19 October, 2008

Touching the Moon

Sushma Joshi

The budget speech of Fiscal Year 2008-9 was given a month ago, but people, I amongst them, are still mulling it. Dr. Baburam Bhattarai quotes poet Laxmi Prasad Devkota on his fourth point: “we should aim to fly high and touch the moon.”
The shadow of poetry is apt -- indeed, the document is a piece of literature in itself, gripping in the way it tries to address the concerns of an entire nation. And like a poet's dream, the vision is large and slightly hallucinatory, addressing everything from social security for elderly people and widows to ambitious highways, from cleaning up the Bagmati to mainstreaming madrasas into the educational system. After a while, reading line after line of Dr. Bhattarai saying “I have allocated” followed by a seemingly astronomical number, the budget starts to look like a good piece of fiction. From money to prolapsed uterus to herbal collection facilities for Jumla, from electric fencing to keep out wild elephants in Jhapa to the cultivation of jatropha for bio-fuel, how will the government of Nepal deal with it all? Where will all this money come from? If a good fairy appeared waving a magic wand, does the government have the capacity to deliver on its promises?

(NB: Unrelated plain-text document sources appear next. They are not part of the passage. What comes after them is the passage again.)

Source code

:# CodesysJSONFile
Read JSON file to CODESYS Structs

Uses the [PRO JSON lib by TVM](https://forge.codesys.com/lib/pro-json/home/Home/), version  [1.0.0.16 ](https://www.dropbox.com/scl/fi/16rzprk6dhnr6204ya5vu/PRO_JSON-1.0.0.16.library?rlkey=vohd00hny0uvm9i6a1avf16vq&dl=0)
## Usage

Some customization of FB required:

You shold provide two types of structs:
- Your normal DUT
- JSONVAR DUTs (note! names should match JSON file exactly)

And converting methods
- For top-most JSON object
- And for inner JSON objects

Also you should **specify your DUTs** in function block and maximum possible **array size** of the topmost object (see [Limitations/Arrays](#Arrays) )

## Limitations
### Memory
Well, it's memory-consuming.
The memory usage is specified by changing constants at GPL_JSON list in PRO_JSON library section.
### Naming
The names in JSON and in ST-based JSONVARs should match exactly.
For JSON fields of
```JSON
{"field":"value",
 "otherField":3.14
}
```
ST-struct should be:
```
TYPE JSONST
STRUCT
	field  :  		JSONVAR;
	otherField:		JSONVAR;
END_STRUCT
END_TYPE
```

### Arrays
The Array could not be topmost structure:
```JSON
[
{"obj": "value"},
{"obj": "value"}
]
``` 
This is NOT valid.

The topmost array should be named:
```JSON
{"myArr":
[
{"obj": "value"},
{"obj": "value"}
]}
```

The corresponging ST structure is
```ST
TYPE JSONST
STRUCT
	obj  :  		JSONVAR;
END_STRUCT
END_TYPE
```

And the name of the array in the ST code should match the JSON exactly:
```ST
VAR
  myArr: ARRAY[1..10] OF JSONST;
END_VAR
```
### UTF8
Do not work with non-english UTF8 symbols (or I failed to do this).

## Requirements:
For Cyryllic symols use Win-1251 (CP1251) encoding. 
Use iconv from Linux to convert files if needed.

There are points in the budget that appear to be mere poetry -- multiple infrastructure projects, which include electric railways from Mechi to Mahakali appear to be a wishlist, rather than an operational plan. As you do the math, you realise the astronomical sums are actually not enough. Is Rs.350 million enough to build 180km of Pushpalal Lokmarga, or does it require more money? Even with the donors kicking in (Indians, Chinese, British, Swiss as well multilateral donors all pitching in for the ambitious road projects), some of the infrastructure projects may not be completed for years. Five hundred rupees a month for elderly citizens above 70 years is hardly going to buy them anything, even if they walk to the nearest government office and wrestle the money out of some canny bureaucrats' hands. And the waiving of debt for people affected by natural disasters -- how will that work out, with a significant number of people beset by annual floods and droughts? Half dug roads, multiple ambitious but underfunded projects in disarray, plus those that simply never take off seem likely. The room for disappointment looms large.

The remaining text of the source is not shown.